Large Scale NAT (LSN) pools are used by the CGNAT module to allow efficient configuration of translation prefixes and parameters.
  1. On the Main tab, click
    Carrier Grade NAT
    LSN Pools
    .
    The LSN Pool List screen opens.
  2. Click
    Create
    .
  3. In the
    Name
    field, type a unique name.
  4. Select
    NAPT
    or
    PBA
    for the pool's translation
    Mode
    .
  5. For the
    Member List
    setting, in the
    Address/Prefix Length
    field, type an IPv4 address and a prefix length and click
    Add
    .
    In a NAT64 implementation, an example of an IPv4 member address and prefix is
    203.0.113.0/24
    .
  6. Click
    Finished
    .
Your LSN pool is now ready, and you can continue to configure your CGNAT.

Creating a NAT64 virtual server for an LSN pool

Virtual servers are matched based on source (client) addresses. Define a NAT64 virtual server that references the CGNAT profile and the LSN pool.
  1. On the Main tab, click
    Carrier Grade NAT
    Virtual Servers
    .
    The Virtual Server List screen opens.
  2. Click
    Create
    .
    The New Virtual Server screen opens.
  3. In the
    Name
    field, type a unique name for the virtual server.
  4. From the
    Type
    list, select
    Performance (Layer 4)
    .
  5. In the
    Destination Address
    field, type the IPv6 address in CIDR format.
    The supported format is address/prefix, where the prefix length is in bits. For example, an IPv6 address/prefix is
    64:ff9b::/64
    or
    2001:ed8:77b5:2::/64
    .
  6. In the
    Service Port
    field, type
    *
    or select
    * All Ports
    from the list.
  7. From the
    Configuration
    list, select
    Advanced
    .
  8. From the
    Protocol
    list, select
    * All Protocols
    .
  9. For the
    LSN Pool
    setting, select the pool that this server will draw on for translation addresses.
  10. For the
    Address Translation
    setting, select the
    Enabled
    check box to enable address translation.
  11. For the
    Port Translation
    setting, clear the
    Enabled
    check box.
  12. For the
    NAT64
    setting, select the
    Enabled
    check box.
  13. In the Resources area of the screen, for the
    iRules
    setting, select the name of the iRule that you want to assign and using the Move button, move the name from the
    Available
    list to the
    Enabled
    list.
  14. Click
    Finished
    .
The custom CGNAT NAT64 virtual server now appears in the CGNAT Virtual Servers list.

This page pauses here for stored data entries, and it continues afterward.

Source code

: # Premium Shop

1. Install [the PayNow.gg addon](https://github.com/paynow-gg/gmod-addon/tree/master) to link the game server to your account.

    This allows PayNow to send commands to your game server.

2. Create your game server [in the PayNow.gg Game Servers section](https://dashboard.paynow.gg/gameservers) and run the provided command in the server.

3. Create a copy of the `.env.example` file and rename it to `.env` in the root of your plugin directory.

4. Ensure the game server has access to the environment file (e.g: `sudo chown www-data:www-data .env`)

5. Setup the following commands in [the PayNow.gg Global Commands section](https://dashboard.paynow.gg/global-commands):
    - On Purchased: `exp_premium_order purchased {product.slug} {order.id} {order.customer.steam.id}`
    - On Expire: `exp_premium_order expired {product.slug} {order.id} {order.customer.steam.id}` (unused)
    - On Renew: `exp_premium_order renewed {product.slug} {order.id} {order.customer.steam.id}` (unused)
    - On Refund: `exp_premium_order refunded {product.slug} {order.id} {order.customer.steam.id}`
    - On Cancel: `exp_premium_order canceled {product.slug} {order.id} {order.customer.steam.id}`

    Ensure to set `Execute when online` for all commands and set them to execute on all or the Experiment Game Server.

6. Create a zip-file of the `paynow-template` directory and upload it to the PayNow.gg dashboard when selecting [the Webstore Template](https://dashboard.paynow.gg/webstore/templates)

Configuring an ALG profile

An ALG profile provides the CGNAT module with protocol and service information to make specified packet modifications to the IP and TCP/UDP headers, as well as the payload during translation.
Edit only copies of the included ALG profiles to avoid unwanted propagation of settings to other profiles that use the included profiles as parents.
  1. On the Main tab, click
    Carrier Grade NAT
    ALG Profiles
    .
  2. In the ALG Profiles menu, click an ALG profile.
  3. Click
    Create
    .
    The New Profile screen opens.
  4. Type a name for the new profile.
  5. From the
    Parent Profile
    list, ensure that the correct parent profile is selected as the new profile.
  6. Select the
    Custom
    check box on the right.
  7. Configure the profile settings.
  8. Click
    Finished
    to save the new ALG profile.
You now have an ALG profile for use by CGNAT.

Configuring a CGNAT iRule

You create iRules to automate traffic forwarding for XML content-based routing. When a match occurs, an iRule event is triggered, and the iRule directs the individual request to an LSN pool, a node, or virtual server.
  1. On the Main tab, click
    Carrier Grade NAT
    iRules
    .
    The iRule List screen opens.
  2. Click
    Create
    .
  3. In the
    Name
    field, type a 1 to 31 character name, such as
    cgn_https_redirect_iRule
    .
  4. In the
    Definition
    field, type the syntax for the iRule using Tool Command Language (Tcl) syntax.
    For complete and detailed information about iRules syntax, see the F5 Networks DevCentral web site (
    http://devcentral.f5.com
    ).
  5. Click
    Finished
    .
You now have an iRule to use with a CGNAT virtual server.